- [EXTRACTED DATA]
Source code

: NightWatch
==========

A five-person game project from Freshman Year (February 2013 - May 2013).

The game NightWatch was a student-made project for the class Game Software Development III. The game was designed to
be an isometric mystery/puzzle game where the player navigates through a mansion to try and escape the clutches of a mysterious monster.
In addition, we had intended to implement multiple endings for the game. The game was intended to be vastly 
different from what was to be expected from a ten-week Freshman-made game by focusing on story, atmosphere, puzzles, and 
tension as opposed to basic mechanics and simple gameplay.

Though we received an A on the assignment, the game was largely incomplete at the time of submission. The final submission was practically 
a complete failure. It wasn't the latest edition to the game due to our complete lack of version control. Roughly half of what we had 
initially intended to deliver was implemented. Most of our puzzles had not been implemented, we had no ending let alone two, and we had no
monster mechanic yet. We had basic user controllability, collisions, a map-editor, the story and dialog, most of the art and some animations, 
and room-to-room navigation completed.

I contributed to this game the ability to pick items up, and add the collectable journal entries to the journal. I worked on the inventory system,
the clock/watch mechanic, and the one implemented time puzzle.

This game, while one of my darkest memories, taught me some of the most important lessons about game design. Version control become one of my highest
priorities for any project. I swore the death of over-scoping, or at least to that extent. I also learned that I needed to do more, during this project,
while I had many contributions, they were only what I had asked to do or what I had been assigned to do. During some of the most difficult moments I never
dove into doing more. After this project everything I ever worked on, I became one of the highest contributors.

- [WHAT YOU NEED TO DO]
Write the entries again, exactly as they stand.

- [RESULT OF THE TASK]
Source code

: NightWatch
==========

A five-person game project from Freshman Year (February 2013 - May 2013).

The game NightWatch was a student-made project for the class Game Software Development III. The game was designed to
be an isometric mystery/puzzle game where the player navigates through a mansion to try and escape the clutches of a mysterious monster.
In addition, we had intended to implement multiple endings for the game. The game was intended to be vastly 
different from what was to be expected from a ten-week Freshman-made game by focusing on story, atmosphere, puzzles, and 
tension as opposed to basic mechanics and simple gameplay.

Though we received an A on the assignment, the game was largely incomplete at the time of submission. The final submission was practically 
a complete failure. It wasn't the latest edition to the game due to our complete lack of version control. Roughly half of what we had 
initially intended to deliver was implemented. Most of our puzzles had not been implemented, we had no ending let alone two, and we had no
monster mechanic yet. We had basic user controllability, collisions, a map-editor, the story and dialog, most of the art and some animations, 
and room-to-room navigation completed.

I contributed to this game the ability to pick items up, and add the collectable journal entries to the journal. I worked on the inventory system,
the clock/watch mechanic, and the one implemented time puzzle.

This game, while one of my darkest memories, taught me some of the most important lessons about game design. Version control become one of my highest
priorities for any project. I swore the death of over-scoping, or at least to that extent. I also learned that I needed to do more, during this project,
while I had many contributions, they were only what I had asked to do or what I had been assigned to do. During some of the most difficult moments I never
dove into doing more. After this project everything I ever worked on, I became one of the highest contributors.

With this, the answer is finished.